The Christian and World Affairs Part III: The Clergy, The Church, and the State -- By: Clyde W. Taylor

Journal: Bibliotheca Sacra
Volume: BSAC 122:488 (Oct 1965)
Article: The Christian and World Affairs Part III: The Clergy, The Church, and the State
Author: Clyde W. Taylor

The Christian and World Affairs
Part III:
The Clergy, The Church, and the State

Clyde W. Taylor

There are only certain aspects of the separations of church and state that should directly concern us in this study of the Christian and world affairs. However, the environment and conditions under which a Christian citizen will live will be greatly influenced by the relationship of church and state.

The general concept, as we are accustomed to it in America, is that church and state shall operate as separate organizations. They are not, however, to be in opposition to each other, in competition with each other, or opposed to each other, or directly supporting each other. The government is to do nothing to establish either one religion as the state religion or to endeavor to establish all religions on an equal basis. The church is to be self-governing and the government is to be governed by its citizens.

In the present day, however, where the government has entered into so many welfare projects, it has approached the ministry of the church at many points. This is both in the field of relief as well as in the many ministries to the needy. The government has ample funds, the church has limited resources. On the other hand, the church is apt to have dedicated citizens who are anxious to do this type of work and do it reasonably, whereas the government has to hire or search out such people. The tendency, therefore, is for the government to pay the bill and the church to do the work. And thus there begins this breakdown of the separation of church and state, which eventually could fully involve both in a

state-church problem. As we examine most cases, the main factor, or at least one of the main factors, is money. The state has it, the church would like to get it, or at least use it or administrate it.

At the other extreme, we find those who insist that there must be a complete divorcing of all religion from the state, so that the end result will be the state becoming a secularized institution with not even the acknowledgment of God in it.
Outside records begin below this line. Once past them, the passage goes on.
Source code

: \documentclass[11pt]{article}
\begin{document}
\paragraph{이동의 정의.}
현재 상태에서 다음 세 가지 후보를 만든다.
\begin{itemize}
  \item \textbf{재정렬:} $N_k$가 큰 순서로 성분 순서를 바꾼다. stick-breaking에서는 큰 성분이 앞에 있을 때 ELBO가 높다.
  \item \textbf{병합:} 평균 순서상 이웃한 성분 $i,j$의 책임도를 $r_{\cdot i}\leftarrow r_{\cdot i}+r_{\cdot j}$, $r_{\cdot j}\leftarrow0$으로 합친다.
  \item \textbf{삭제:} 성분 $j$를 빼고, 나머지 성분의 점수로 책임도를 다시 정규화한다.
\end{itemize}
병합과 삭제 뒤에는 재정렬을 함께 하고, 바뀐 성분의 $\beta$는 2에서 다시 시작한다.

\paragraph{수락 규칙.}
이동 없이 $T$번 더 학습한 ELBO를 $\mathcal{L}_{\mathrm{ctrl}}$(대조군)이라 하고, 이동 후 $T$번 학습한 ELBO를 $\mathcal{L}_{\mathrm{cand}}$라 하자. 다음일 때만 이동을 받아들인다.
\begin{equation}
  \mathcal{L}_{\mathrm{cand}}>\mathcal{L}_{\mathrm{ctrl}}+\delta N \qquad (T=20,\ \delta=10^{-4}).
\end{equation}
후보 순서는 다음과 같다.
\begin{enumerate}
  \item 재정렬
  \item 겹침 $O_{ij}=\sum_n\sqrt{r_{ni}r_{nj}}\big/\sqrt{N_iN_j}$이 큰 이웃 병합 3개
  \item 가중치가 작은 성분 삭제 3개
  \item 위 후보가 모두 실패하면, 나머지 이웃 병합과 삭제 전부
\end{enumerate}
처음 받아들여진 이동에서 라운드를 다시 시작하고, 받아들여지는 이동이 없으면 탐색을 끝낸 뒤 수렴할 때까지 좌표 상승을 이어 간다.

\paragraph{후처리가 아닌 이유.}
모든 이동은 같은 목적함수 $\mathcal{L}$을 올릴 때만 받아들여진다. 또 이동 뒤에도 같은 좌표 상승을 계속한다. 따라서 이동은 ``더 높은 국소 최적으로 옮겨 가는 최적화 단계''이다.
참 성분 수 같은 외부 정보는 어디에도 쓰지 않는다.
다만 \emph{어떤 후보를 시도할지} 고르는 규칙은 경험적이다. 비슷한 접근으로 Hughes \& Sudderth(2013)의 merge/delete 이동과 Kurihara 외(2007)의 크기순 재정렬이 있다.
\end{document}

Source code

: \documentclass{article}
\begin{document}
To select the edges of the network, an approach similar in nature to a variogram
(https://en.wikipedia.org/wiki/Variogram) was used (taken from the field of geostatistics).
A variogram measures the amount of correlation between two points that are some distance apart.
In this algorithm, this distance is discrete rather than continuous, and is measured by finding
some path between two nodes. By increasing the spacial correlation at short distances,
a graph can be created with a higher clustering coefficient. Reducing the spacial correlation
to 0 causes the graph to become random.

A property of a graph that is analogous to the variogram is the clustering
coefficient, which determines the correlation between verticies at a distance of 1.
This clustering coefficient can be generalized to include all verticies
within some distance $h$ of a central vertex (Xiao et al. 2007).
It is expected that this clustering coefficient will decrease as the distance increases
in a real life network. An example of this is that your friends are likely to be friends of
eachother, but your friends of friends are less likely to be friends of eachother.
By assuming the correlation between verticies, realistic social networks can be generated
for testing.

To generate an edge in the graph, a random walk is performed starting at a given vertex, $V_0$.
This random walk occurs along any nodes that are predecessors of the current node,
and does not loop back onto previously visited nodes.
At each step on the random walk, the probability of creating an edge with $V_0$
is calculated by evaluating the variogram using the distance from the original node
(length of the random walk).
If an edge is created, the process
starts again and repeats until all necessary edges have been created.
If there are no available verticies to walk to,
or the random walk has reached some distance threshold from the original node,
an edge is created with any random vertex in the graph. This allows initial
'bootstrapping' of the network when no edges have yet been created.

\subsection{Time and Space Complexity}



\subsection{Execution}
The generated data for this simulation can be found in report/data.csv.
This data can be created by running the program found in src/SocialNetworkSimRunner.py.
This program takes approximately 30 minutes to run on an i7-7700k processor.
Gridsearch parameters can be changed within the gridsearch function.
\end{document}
Dr. James DeForest Murch writes as follows on “Religion in Early American Life”: “From its earliest days to comparatively recent times, Americans have considered theirs to be a Christian nation. In this context the Declaration of Independence recognized that God and His holy will stand over and above the nation—that, in the words of Peter Marshall, ‘the highest role a nation can play is to reflect God’s righteousness in national policy at all times.’ The U.S. Supreme Court declared in the Trinity Church case in 1892 that the United States is a Christian nation.